一巻の終わり近くに「花束」という詩がある。

春の昼の花に胸をときめかせながら
花束を作った
逢うことのない あのひとに向けて
あのひとは
なぜ 摘むのかと いぶかしがる
「庭で咲かせておけばよいのに・・・・」
(中略)
今日も花束をつくる
誰かに伝えねばいられないから

「あのひと」は、「あなた」とは違う。それは、ほかでもない読者のことだ。あるがままの言葉では伝わらないから、そのつど言葉を摘み取って束ねてみる。水田さんにとって、詩を書くとはそういうことだった。そして、彼女が詩を書き続けてきた理由は、「誰かに伝えねばいられないから」ということに尽きる。読者は、「庭で咲かせておけばよいのに」などといぶかしがらず、その「花束」をぜひ受け取ってもらいたい。(仁平 勝


◆収録作品より

「チェロはね 中身が空洞だから
きれいに響くんだよ」

ならば
私も きれいに響けるだろうか (「チェロ」)

*  *  *

憎しみは水を濁らせ
哀しみがそれを澄ます

さあ 私よ
私は あの
古い棲処にもどるのだ
深い海の底へ

そして 待つのだ
涙が枯れたのちの
ふたたび 水面に映るはずの
あの 美しい月を (「深海魚Ⅱ」)


◆あとがきより

詩を書き始めたのはいつからだったろうか。
ものごころ付いた時から詩は身近にあった。
父(水田喜一朗)は現代詩人の端くれで、学士入学で入った早稲田大学仏文科の窪田般彌研究室でフランス現代詩、とりわけルネ・シャールを研究していた人だった。母とも詩を通して知り合ったそうだ。(中略)改めて私に音楽と言葉という二つの表現手段を与えてくれた二人に感謝をしている。この二つは私の人生を通して今も昔も大切な軸といえる。生きるための杖とも言えるかもしれない。(水田 巴


<著者略歴>

水田 巴(みずた ともえ)
1959 年東京生まれ。
6 歳でチェロを始め齊藤秀雄、天野武子、小野崎純各氏に師事。
14 歳の頃音楽から離れ、大学卒業後はIT の世界へ。
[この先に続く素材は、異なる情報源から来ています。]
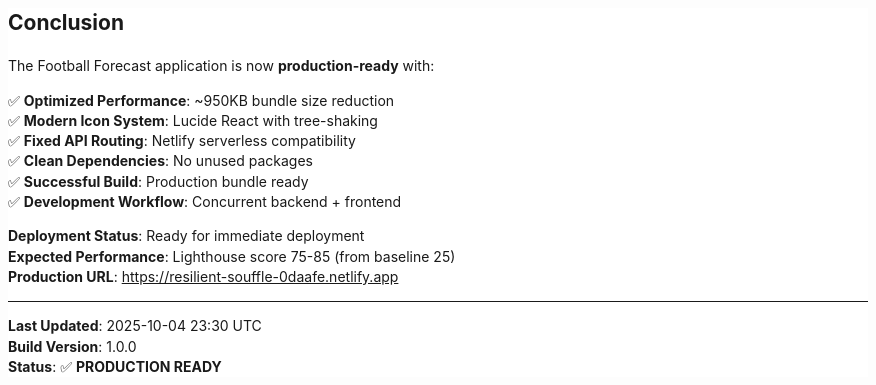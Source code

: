 
## Conclusion

The Football Forecast application is now **production-ready** with:

✅ **Optimized Performance**: ~950KB bundle size reduction  
✅ **Modern Icon System**: Lucide React with tree-shaking  
✅ **Fixed API Routing**: Netlify serverless compatibility  
✅ **Clean Dependencies**: No unused packages  
✅ **Successful Build**: Production bundle ready  
✅ **Development Workflow**: Concurrent backend + frontend  

**Deployment Status**: Ready for immediate deployment  
**Expected Performance**: Lighthouse score 75-85 (from baseline 25)  
**Production URL**: <https://resilient-souffle-0daafe.netlify.app>

---

**Last Updated**: 2025-10-04 23:30 UTC  
**Build Version**: 1.0.0  
**Status**: ✅ **PRODUCTION READY**
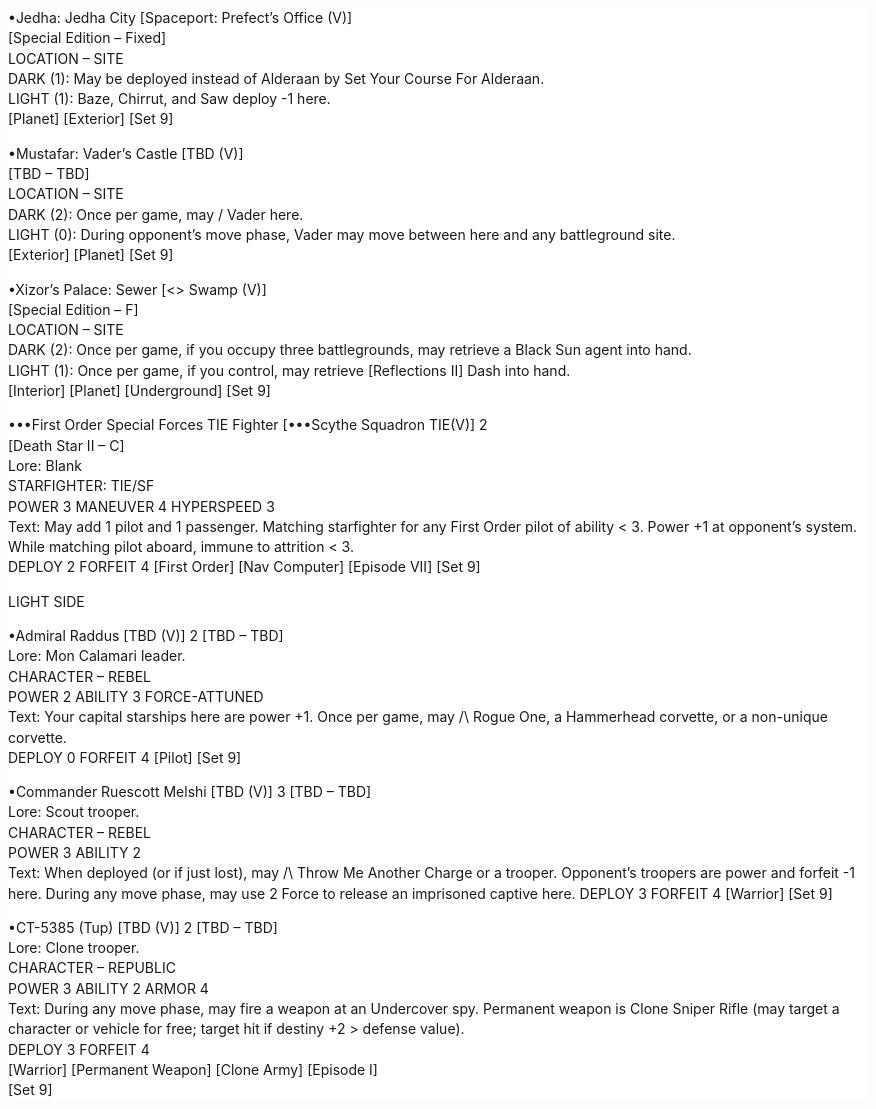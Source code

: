 •Jedha: Jedha City [Spaceport: Prefect’s Office (V)]  
[Special Edition – Fixed]  
LOCATION – SITE  
DARK (1): May be deployed instead of Alderaan by Set Your Course For Alderaan.  
LIGHT (1): Baze, Chirrut, and Saw deploy -1 here.  
\[Planet\] \[Exterior\] [Set 9]

•Mustafar: Vader’s Castle [TBD (V)]  
[TBD – TBD]  
LOCATION – SITE  
DARK (2): Once per game, may \/ Vader here.  
LIGHT (0): During opponent’s move phase, Vader may move between here and any battleground site.  
\[Exterior\] \[Planet\] [Set 9]

•Xizor’s Palace: Sewer [<> Swamp (V)]  
[Special Edition – F]  
LOCATION – SITE  
DARK (2): Once per game, if you occupy three battlegrounds, may retrieve a Black Sun agent into hand.  
LIGHT (1): Once per game, if you control, may retrieve [Reflections II] Dash into hand.  
\[Interior\] \[Planet\] \[Underground\] \[Set 9\]

•••First Order Special Forces TIE Fighter [•••Scythe Squadron TIE(V)] 2  
[Death Star II – C]  
Lore: Blank  
STARFIGHTER: TIE/SF  
POWER 3 MANEUVER 4 HYPERSPEED 3  
Text: May add 1 pilot and 1 passenger. Matching starfighter for any First Order pilot of ability < 3. Power +1 at opponent’s system. While matching pilot aboard, immune to attrition < 3.  
DEPLOY 2 FORFEIT 4 \[First Order\] \[Nav Computer\] \[Episode VII\] \[Set 9\]

LIGHT SIDE

•Admiral Raddus [TBD (V)] 2 [TBD – TBD]  
Lore: Mon Calamari leader.  
CHARACTER – REBEL  
POWER 2 ABILITY 3 FORCE-ATTUNED  
Text: Your capital starships here are power +1. Once per game, may /\ Rogue One, a Hammerhead corvette, or a non-unique corvette.  
DEPLOY 0 FORFEIT 4 \[Pilot\] \[Set 9\]

•Commander Ruescott Melshi [TBD (V)] 3 [TBD – TBD]  
Lore: Scout trooper.  
CHARACTER – REBEL  
POWER 3 ABILITY 2  
Text: When deployed (or if just lost), may /\ Throw Me Another Charge or a trooper. Opponent’s troopers are power and forfeit -1 here. During any move phase, may use 2 Force to release an imprisoned captive here. DEPLOY 3 FORFEIT 4 \[Warrior\] \[Set 9\]

•CT-5385 (Tup) [TBD (V)] 2 [TBD – TBD]  
Lore: Clone trooper.  
CHARACTER – REPUBLIC  
POWER 3 ABILITY 2 ARMOR 4  
Text: During any move phase, may fire a weapon at an Undercover spy. Permanent weapon is Clone Sniper Rifle (may target a character or vehicle for free; target hit if destiny +2 > defense value).  
DEPLOY 3 FORFEIT 4  
\[Warrior\] \[Permanent Weapon\] \[Clone Army\] \[Episode I\]  
[Set 9]
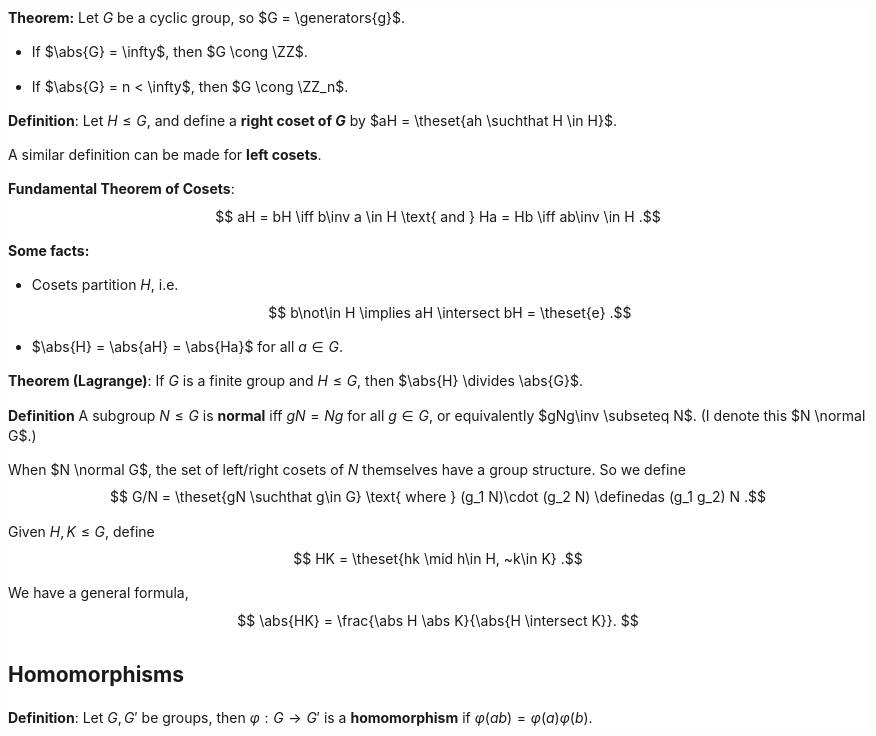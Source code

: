 **Theorem:**
Let $G$ be a cyclic group, so $G = \generators{g}$.

- If $\abs{G} = \infty$, then $G \cong \ZZ$.

- If $\abs{G} = n < \infty$, then $G \cong \ZZ_n$.

**Definition**:
Let $H \leq G$, and define a **right coset of $G$** by $aH = \theset{ah \suchthat H \in H}$.

A similar definition can be made for **left cosets**.

**Fundamental Theorem of Cosets**:
$$
aH = bH \iff b\inv a \in H \text{ and } Ha = Hb \iff ab\inv \in H
.$$

**Some facts:**

- Cosets partition $H$, i.e.
$$
b\not\in H \implies aH \intersect bH = \theset{e}
.$$

- $\abs{H} = \abs{aH} = \abs{Ha}$ for all $a\in G$.

**Theorem (Lagrange)**:
If $G$ is a finite group and $H \leq G$, then $\abs{H} \divides \abs{G}$.

**Definition**
A subgroup $N \leq G$ is **normal** iff $gN = Ng$ for all $g\in G$, or equivalently $gNg\inv \subseteq N$.
(I denote this $N \normal G$.)

When $N \normal G$, the set of left/right cosets of $N$ themselves have a group structure.
So we define
$$
G/N = \theset{gN \suchthat g\in G}
\text{ where }
(g_1 N)\cdot (g_2 N) \definedas (g_1 g_2) N
.$$

Given $H, K \leq G$, define
$$
HK = \theset{hk \mid h\in H, ~k\in K}
.$$

We have a general formula,
$$
\abs{HK} = \frac{\abs H \abs K}{\abs{H \intersect K}}.
$$

## Homomorphisms

**Definition**:
Let $G,G'$ be groups, then $\varphi: G \to G'$ is a **homomorphism** if $\varphi(ab) = \varphi(a) \varphi(b)$.
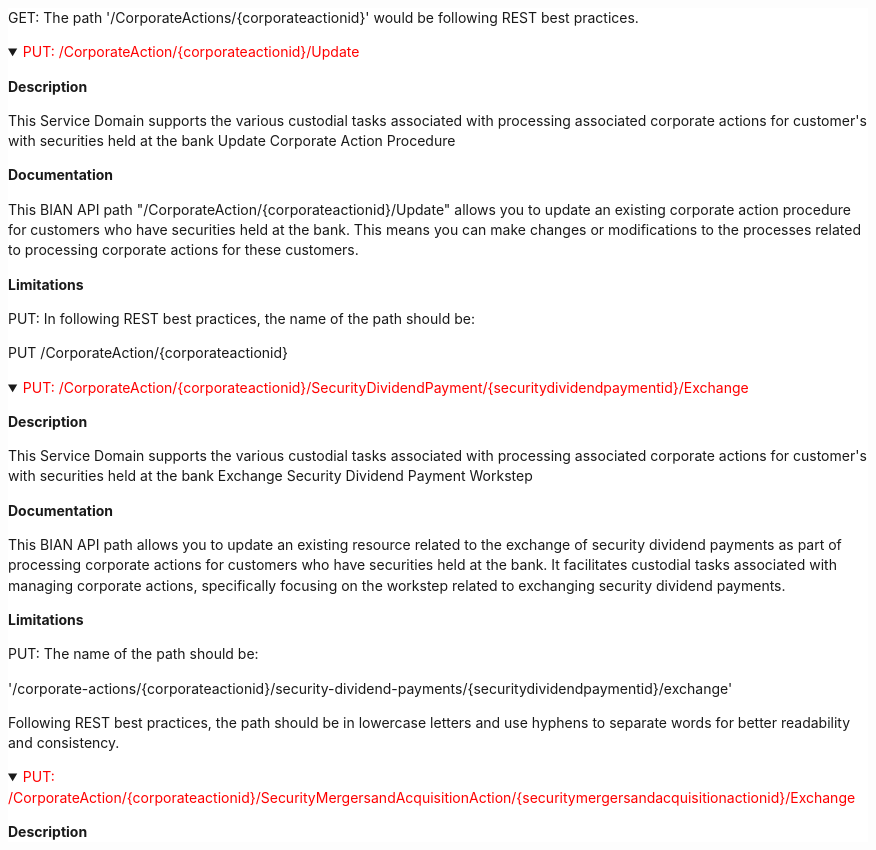   GET: The path '/CorporateActions/{corporateactionid}' would be following REST best practices.

</details>

<details open>
  <summary><span style='color:red;'>PUT: /CorporateAction/{corporateactionid}/Update</span></summary>

  **Description**

  This Service Domain supports the various custodial tasks associated with processing associated corporate actions for customer's with securities held at the bank Update Corporate Action Procedure

  **Documentation**

  This BIAN API path "/CorporateAction/{corporateactionid}/Update" allows you to update an existing corporate action procedure for customers who have securities held at the bank. This means you can make changes or modifications to the processes related to processing corporate actions for these customers.

  **Limitations**

  PUT: In following REST best practices, the name of the path should be:

PUT /CorporateAction/{corporateactionid}

</details>

<details open>
  <summary><span style='color:red;'>PUT: /CorporateAction/{corporateactionid}/SecurityDividendPayment/{securitydividendpaymentid}/Exchange</span></summary>

  **Description**

  This Service Domain supports the various custodial tasks associated with processing associated corporate actions for customer's with securities held at the bank Exchange Security Dividend Payment Workstep

  **Documentation**

  This BIAN API path allows you to update an existing resource related to the exchange of security dividend payments as part of processing corporate actions for customers who have securities held at the bank. It facilitates custodial tasks associated with managing corporate actions, specifically focusing on the workstep related to exchanging security dividend payments.

  **Limitations**

  PUT: The name of the path should be:

'/corporate-actions/{corporateactionid}/security-dividend-payments/{securitydividendpaymentid}/exchange' 

Following REST best practices, the path should be in lowercase letters and use hyphens to separate words for better readability and consistency.

</details>

<details open>
  <summary><span style='color:red;'>PUT: /CorporateAction/{corporateactionid}/SecurityMergersandAcquisitionAction/{securitymergersandacquisitionactionid}/Exchange</span></summary>

  **Description**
49 歳でチェロ再開、仙台フィルソロ首席(執筆時点)の三宅進氏、元N 響次席銅銀久弥氏に師事しつつ、アマチュアチェリストとしてソロや室内楽での演奏活動を続ける。
一方でWeb サイト「詩と言葉」を開設し、自作の詩や随筆、影響を受けた詩人の作品などの紹介を続けている。